Tuberculosis (TB) is one of the world’s most lethal illnesses. Every day, about 4000 people die as a result of TB. The enormous disruptions in health systems created by the COVID-19 pandemic are likely to escalate the dreadful toll by 1 million TB fatalities per year over the next 4 years [1]. TB is a dangerous infectious illness that primarily affects the lungs and is caused by Mycobacterium TB (MTB). TB affects one-quarter of the world’s population, with 10.4 million new cases reported each year, despite the widespread use of a live attenuated vaccine and a variety of treatments. As an aerosol droplet, MTB penetrates the alveolar airways of exposed persons, where it is thought to establish its first contact with resident macrophages [2]. The COVID pandemic, the emergence of multidrug-resistant (MDR) TB, and communities disproportionately restricted access to treatment all impact the worldwide burden of TB.

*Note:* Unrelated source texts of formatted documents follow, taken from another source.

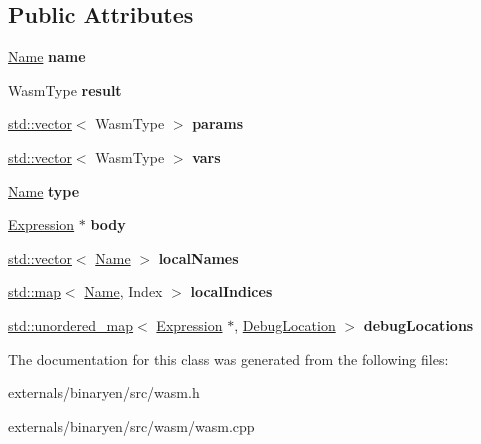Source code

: \subsection*{Public Attributes}
\begin{DoxyCompactItemize}
\item 
\mbox{\label{classwasm_1_1_function_a7460e2e2d9e0462a428e29be1919c966}} 
\mbox{\hyperlink{structwasm_1_1_name}{Name}} {\bfseries name}
\item 
\mbox{\label{classwasm_1_1_function_a139c8e720353f2fa505d92082e06579c}} 
Wasm\+Type {\bfseries result}
\item 
\mbox{\label{classwasm_1_1_function_a5581d882089ee1400c9b80d45eab3b53}} 
\mbox{\hyperlink{classstd_1_1vector}{std\+::vector}}$<$ Wasm\+Type $>$ {\bfseries params}
\item 
\mbox{\label{classwasm_1_1_function_a1d484833dab12c822e6677e5f0f9f359}} 
\mbox{\hyperlink{classstd_1_1vector}{std\+::vector}}$<$ Wasm\+Type $>$ {\bfseries vars}
\item 
\mbox{\label{classwasm_1_1_function_a31ceb53949d3ad0753e7adf4878c01e3}} 
\mbox{\hyperlink{structwasm_1_1_name}{Name}} {\bfseries type}
\item 
\mbox{\label{classwasm_1_1_function_a89c7783c31d07986a4703e43c61dfe8d}} 
\mbox{\hyperlink{classwasm_1_1_expression}{Expression}} $\ast$ {\bfseries body}
\item 
\mbox{\label{classwasm_1_1_function_adc1fa5961664fb4939cb67f2816a29df}} 
\mbox{\hyperlink{classstd_1_1vector}{std\+::vector}}$<$ \mbox{\hyperlink{structwasm_1_1_name}{Name}} $>$ {\bfseries local\+Names}
\item 
\mbox{\label{classwasm_1_1_function_a3356ce2e2221726bb62c56548027ea60}} 
\mbox{\hyperlink{classstd_1_1map}{std\+::map}}$<$ \mbox{\hyperlink{structwasm_1_1_name}{Name}}, Index $>$ {\bfseries local\+Indices}
\item 
\mbox{\label{classwasm_1_1_function_ad9abf51d2661dfa3e706c4b123719f1b}} 
\mbox{\hyperlink{classstd_1_1unordered__map}{std\+::unordered\+\_\+map}}$<$ \mbox{\hyperlink{classwasm_1_1_expression}{Expression}} $\ast$, \mbox{\hyperlink{structwasm_1_1_function_1_1_debug_location}{Debug\+Location}} $>$ {\bfseries debug\+Locations}
\end{DoxyCompactItemize}


The documentation for this class was generated from the following files\+:\begin{DoxyCompactItemize}
\item 
externals/binaryen/src/wasm.\+h\item 
externals/binaryen/src/wasm/wasm.\+cpp\end{DoxyCompactItemize}
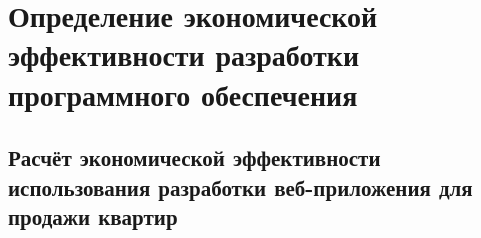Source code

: \newcommand{\byr}{Br}

\section{Определение экономической эффективности разработки программного обеспечения}

\subsection{Расчёт экономической эффективности использования разработки веб-приложения для продажи квартир}
















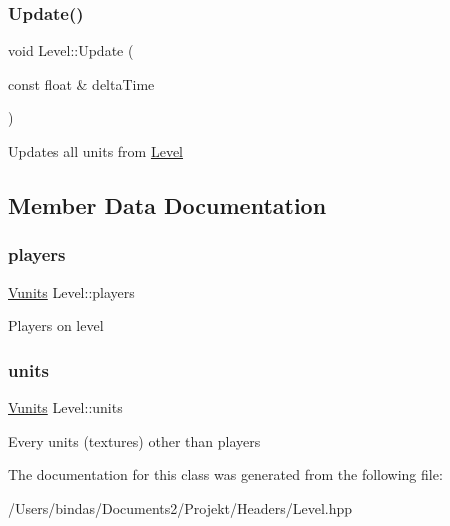 \subsubsection{\texorpdfstring{Update()}{Update()}}
{\footnotesize\ttfamily void Level\+::\+Update (\begin{DoxyParamCaption}\item[{const float \&}]{delta\+Time }\end{DoxyParamCaption})}

Updates all units from \mbox{\hyperlink{class_level}{Level}} 

\subsection{Member Data Documentation}
\mbox{\label{class_level_aaab0af4a98e967392e735e5f38231571}} 
\subsubsection{\texorpdfstring{players}{players}}
{\footnotesize\ttfamily \mbox{\hyperlink{class_level_a015a1fa25ecf592918309b2d06e5784b}{Vunits}} Level\+::players\hspace{0.3cm}{\ttfamily [private]}}

Players on level \mbox{\label{class_level_abdf229333597aada073f91fc9b4b6932}} 
\subsubsection{\texorpdfstring{units}{units}}
{\footnotesize\ttfamily \mbox{\hyperlink{class_level_a015a1fa25ecf592918309b2d06e5784b}{Vunits}} Level\+::units\hspace{0.3cm}{\ttfamily [private]}}

Every units (textures) other than players 

The documentation for this class was generated from the following file\+:\begin{DoxyCompactItemize}
\item 
/\+Users/bindas/\+Documents2/\+Projekt/\+Headers/Level.\+hpp\end{DoxyCompactItemize}
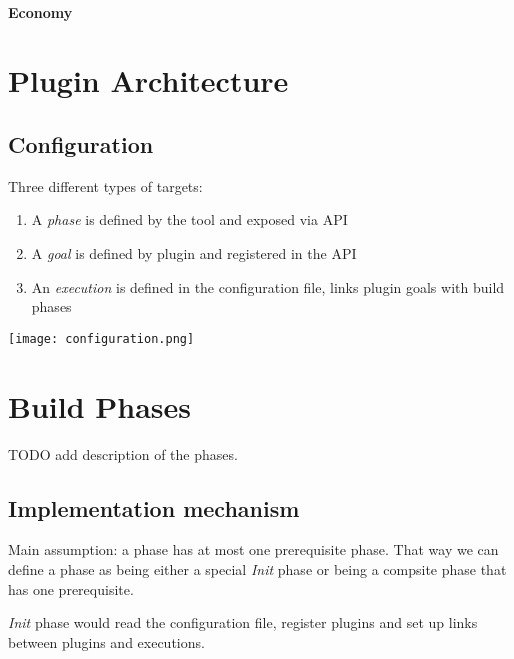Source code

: \documentclass[11pt]{article}
\begin{document}
\paragraph{Economy}

\section{Plugin Architecture}
\subsection{Configuration}
Three different types of targets:
\begin{enumerate}
\item A \textit{phase} is defined by the tool and exposed via API
\item A \textit{goal} is defined by plugin and registered in the API
\item An \textit{execution} is defined in the configuration file, links plugin goals with build phases
\end{enumerate}

\texttt{[image: configuration.png]}

\section{Build Phases}
TODO add description of the phases.

\subsection{Implementation mechanism}
Main assumption: a phase has at most one prerequisite phase. That way we can
define a phase as being either a special \textit{Init} phase or being a
compsite phase that has one prerequisite.

\textit{Init} phase would read the configuration file, register plugins and set
up links between plugins and executions.
\end{document}

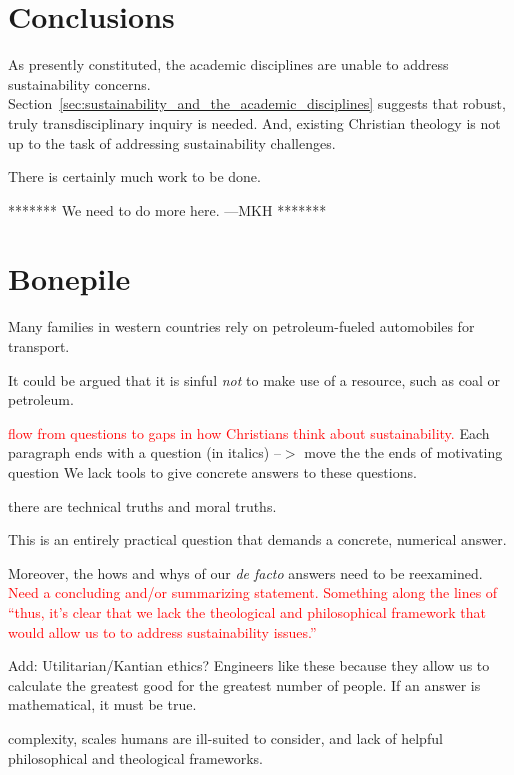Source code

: \documentclass[12pt]{article}
\newcommand{\ins}[1]{\textcolor{red}{#1}}
\begin{document}
\section{Conclusions}
\label{sec:conclusions}

As presently constituted, the academic disciplines are unable to address sustainability concerns. 
Section~\ref{sec:sustainability_and_the_academic_disciplines} suggests that 
robust, truly transdisciplinary inquiry is needed.
And, existing Christian theology is not up to the task of addressing sustainability challenges.

There is certainly much work to be done.

******* We need to do more here. ---MKH *******


\section{Bonepile}


Many families in western countries rely on petroleum-fueled automobiles for transport.

It could be argued that it is sinful \emph{not} to make use of a resource, such as coal or petroleum. 

\ins{flow from questions to gaps in how Christians think about sustainability.}
Each paragraph ends with a question (in italics)
--$>$ move the the ends of motivating question
 We lack tools to give concrete answers to these questions.

there are technical truths and moral truths. 

This is an entirely practical question that demands a concrete, numerical answer.

Moreover, the hows and whys of our \emph{de facto} answers need to be reexamined.
\ins{Need a concluding and/or summarizing statement. Something along the lines of ``thus, it's clear that we lack the theological
and philosophical framework that would allow us to to address sustainability issues.''}

Add: Utilitarian/Kantian ethics? Engineers like these because they allow us to calculate the greatest good for the greatest number of people.
If an answer is mathematical, it must be true.


complexity, scales humans are ill-suited to consider, 
and lack of helpful philosophical and theological frameworks.
\end{document}
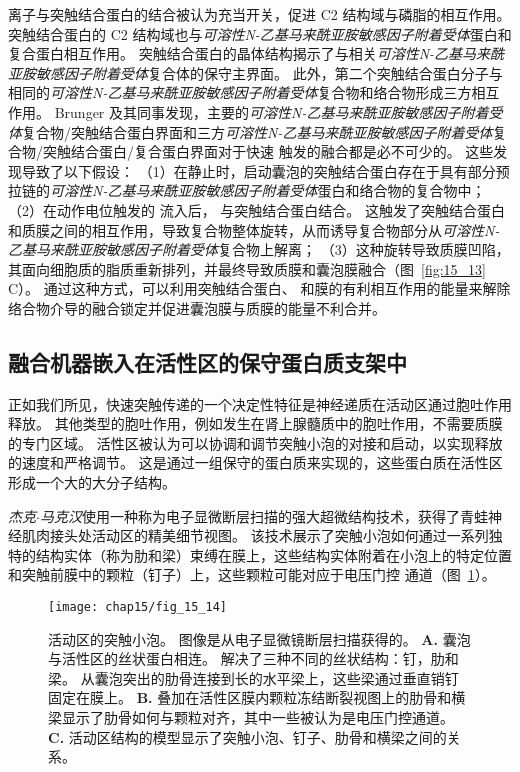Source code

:  离子与突触结合蛋白的结合被认为充当开关，促进 C2 结构域与磷脂的相互作用。
突触结合蛋白的 C2 结构域也与\textit{可溶性N-乙基马来酰亚胺敏感因子附着受体}蛋白和复合蛋白相互作用。
突触结合蛋白的晶体结构揭示了与相关\textit{可溶性N-乙基马来酰亚胺敏感因子附着受体}复合体的保守主界面。
此外，第二个突触结合蛋白分子与相同的\textit{可溶性N-乙基马来酰亚胺敏感因子附着受体}复合物和络合物形成三方相互作用。
Brunger 及其同事发现，主要的\textit{可溶性N-乙基马来酰亚胺敏感因子附着受体}复合物/突触结合蛋白界面和三方\textit{可溶性N-乙基马来酰亚胺敏感因子附着受体}复合物/突触结合蛋白/复合蛋白界面对于快速  触发的融合都是必不可少的。
这些发现导致了以下假设：
（1）在静止时，启动囊泡的突触结合蛋白存在于具有部分预拉链的\textit{可溶性N-乙基马来酰亚胺敏感因子附着受体}蛋白和络合物的复合物中；
（2）在动作电位触发的  流入后， 与突触结合蛋白结合。
这触发了突触结合蛋白和质膜之间的相互作用，导致复合物整体旋转，从而诱导复合物部分从\textit{可溶性N-乙基马来酰亚胺敏感因子附着受体}复合物上解离；
（3）这种旋转导致质膜凹陷，其面向细胞质的脂质重新排列，并最终导致质膜和囊泡膜融合（图~\ref{fig:15_13} C）。
通过这种方式，可以利用突触结合蛋白、 和膜的有利相互作用的能量来解除络合物介导的融合锁定并促进囊泡膜与质膜的能量不利合并。



\subsection{融合机器嵌入在活性区的保守蛋白质支架中}

正如我们所见，快速突触传递的一个决定性特征是神经递质在活动区通过胞吐作用释放。
其他类型的胞吐作用，例如发生在肾上腺髓质中的胞吐作用，不需要质膜的专门区域。
活性区被认为可以协调和调节突触小泡的对接和启动，以实现释放的速度和严格调节。
这是通过一组保守的蛋白质来实现的，这些蛋白质在活性区形成一个大的大分子结构。


\textit{杰克$\cdot$马克汉}使用一种称为电子显微断层扫描的强大超微结构技术，获得了青蛙神经肌肉接头处活动区的精美细节视图。
该技术展示了突触小泡如何通过一系列独特的结构实体（称为肋和梁）束缚在膜上，这些结构实体附着在小泡上的特定位置和突触前膜中的颗粒（钉子）上，这些颗粒可能对应于电压门控  通道（图~\ref{fig:15_14}）。


\begin{figure}[htbp]
	\centering
	\texttt{[image: chap15/fig\_15\_14]}
	\caption{活动区的突触小泡。
		图像是从电子显微镜断层扫描获得的\cite{harlow2001architecture}。
		\textbf{A.} 囊泡与活性区的丝状蛋白相连。
		解决了三种不同的丝状结构：钉，肋和梁。
		从囊泡突出的肋骨连接到长的水平梁上，这些梁通过垂直销钉固定在膜上。
		\textbf{B.} 叠加在活性区膜内颗粒冻结断裂视图上的肋骨和横梁显示了肋骨如何与颗粒对齐，其中一些被认为是电压门控通道。
		\textbf{C.} 活动区结构的模型显示了突触小泡、钉子、肋骨和横梁之间的关系。}
	\label{fig:15_14}
\end{figure}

Both extensively drug-resistant TB (isoniazid, rifampin, and fluoroquinolone) and injectable drug (capreomycin or kanamycin) and complicated forms of MDR TB were shown to be ineffective in controlling threats of TB. Bedaquiline, a novel diarylquinoline, was added to the WHO-recommended all-oral regimen to replace injectable treatments for MDR-TB patients. The WHO consolidated guidelines on drug-resistant TB treatment [3]. Bedaquiline has been reported to be a mycobacterial adenosine triphosphate (ATP) synthase inhibitor; it binds and disrupts the FO subunit interface, resulting in an inefficient proton cycle, which is lethal to Mycobacterium [4]. When compared to comparable eukaryotic enzymes, the mycobacterial ATP synthase enzyme is highly selective (Selectivity Index >20, 000) [5]. As a result, many people infected with TB remain misdiagnosed or are treated without test confirmation. Postmortem investigations demonstrated that TB is a common undetected cause of death, highlighting the need for better diagnostic tools. Microarray-based RNA expression analysis has evolved into an essential tool for studying disease biology. Many illnesses, such as cancer, infectious disorders, arthritis, HIV, and TB, are linked to distinct transcriptional patterns in blood or tissue [6].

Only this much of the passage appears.